Pour résumer rapidement sa vie, Ito Jakuchu est le fils aîné d'un grand marchand à Kyoto. Il s'éprit de la peinture très tôt mais à la mort de son père, il dût reprendre l'entreprise familiale pendant plusieurs années. Une fois les affaires prospères, il confia la gestion de l'entreprise à son frère et se consacra à la peinture en tant que loisirs. Etant très riche, il pouvait se permettre ce genre de luxueux plaisir, d'autant plus qu'il ne choisissait que des matériaux de très grande qualité, papier et encre importés directement de Chine.
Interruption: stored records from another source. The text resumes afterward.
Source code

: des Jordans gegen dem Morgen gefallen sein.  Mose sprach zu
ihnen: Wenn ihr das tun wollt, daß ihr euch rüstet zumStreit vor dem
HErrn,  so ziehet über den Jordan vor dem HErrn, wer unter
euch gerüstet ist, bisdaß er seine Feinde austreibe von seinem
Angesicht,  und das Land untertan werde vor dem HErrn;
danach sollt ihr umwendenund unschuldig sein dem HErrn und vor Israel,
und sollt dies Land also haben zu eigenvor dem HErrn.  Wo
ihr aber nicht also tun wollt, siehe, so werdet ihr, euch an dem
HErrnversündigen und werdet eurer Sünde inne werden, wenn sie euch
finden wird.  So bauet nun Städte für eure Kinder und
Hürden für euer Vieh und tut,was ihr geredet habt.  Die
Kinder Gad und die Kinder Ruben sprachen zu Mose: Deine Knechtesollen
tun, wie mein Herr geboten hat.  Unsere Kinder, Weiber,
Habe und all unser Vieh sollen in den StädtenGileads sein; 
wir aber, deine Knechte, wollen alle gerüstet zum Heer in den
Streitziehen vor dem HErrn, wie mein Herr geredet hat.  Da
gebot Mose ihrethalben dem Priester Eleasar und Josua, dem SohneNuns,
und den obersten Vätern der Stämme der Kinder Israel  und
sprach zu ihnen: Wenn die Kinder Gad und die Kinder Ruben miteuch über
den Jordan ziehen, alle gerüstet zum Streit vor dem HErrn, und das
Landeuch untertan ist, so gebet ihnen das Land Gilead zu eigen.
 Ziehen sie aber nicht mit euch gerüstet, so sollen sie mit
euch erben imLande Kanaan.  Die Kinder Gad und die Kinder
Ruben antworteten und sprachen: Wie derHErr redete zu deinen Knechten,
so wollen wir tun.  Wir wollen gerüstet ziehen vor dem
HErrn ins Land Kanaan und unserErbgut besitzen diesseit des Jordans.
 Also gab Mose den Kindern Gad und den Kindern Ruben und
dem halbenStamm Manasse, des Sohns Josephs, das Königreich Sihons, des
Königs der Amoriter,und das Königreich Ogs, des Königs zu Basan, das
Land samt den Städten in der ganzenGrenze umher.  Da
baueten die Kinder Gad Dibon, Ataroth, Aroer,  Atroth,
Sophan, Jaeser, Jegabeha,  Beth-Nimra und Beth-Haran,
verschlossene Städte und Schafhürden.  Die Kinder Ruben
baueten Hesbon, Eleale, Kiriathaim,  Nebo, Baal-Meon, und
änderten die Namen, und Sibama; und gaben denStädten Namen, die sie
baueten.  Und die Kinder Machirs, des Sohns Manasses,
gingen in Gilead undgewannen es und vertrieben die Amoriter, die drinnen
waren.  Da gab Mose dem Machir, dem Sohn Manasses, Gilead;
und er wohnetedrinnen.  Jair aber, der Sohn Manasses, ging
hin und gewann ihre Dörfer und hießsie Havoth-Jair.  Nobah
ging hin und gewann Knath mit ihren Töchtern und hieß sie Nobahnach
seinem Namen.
Cependant, un grand incendie ravagea le magasin et l'entrepôt, rendant Jakuchu subitement sans le sou. Il fit donc de sa passion son métier, sans avoir trop le choix. Il réussit à peindre jusqu'à sa mort, et fit des dons de ses oeuvres au temple Sekihô-ji, étant un homme très pieux et proche ami des dirigeants du temple. Pour plus d'informations, je vous invite à lire le communiqué du Petit Palais, ou la page Wikipédia anglais de Jakuchu.
Je n'avais franchement jamais entendu parler de Jakuchu avant le début des Japonismes mais je suis tombée amoureuse des couleurs des peintures, et je voulais donc voir ces peintures par moi-même. Voulant me teaser moi-même, j'y suis allée sans aucune information au préalable, en ayant vu que des extraits d'images sur Internet.
J'ai bien fait de me donner l'occasion d'être surprise.
Des images sur un ordinateur ne vous donneront jamais le niveau de détail de ces trésors, ni l'impression de mouvement des animaux, ni la cocasserie de certains tableaux.

A priori, de loin, nous voyons surtout les couleurs. Le rouge qui éclate. Le vert qui miroite. Les nuances de gris et de marrons un peu brumeux, un peu mouillés. L'or qui scintille. Le blanc un peu gris mais qui nous surprend à être éclatant comme le clien d'oeil d'une étoile.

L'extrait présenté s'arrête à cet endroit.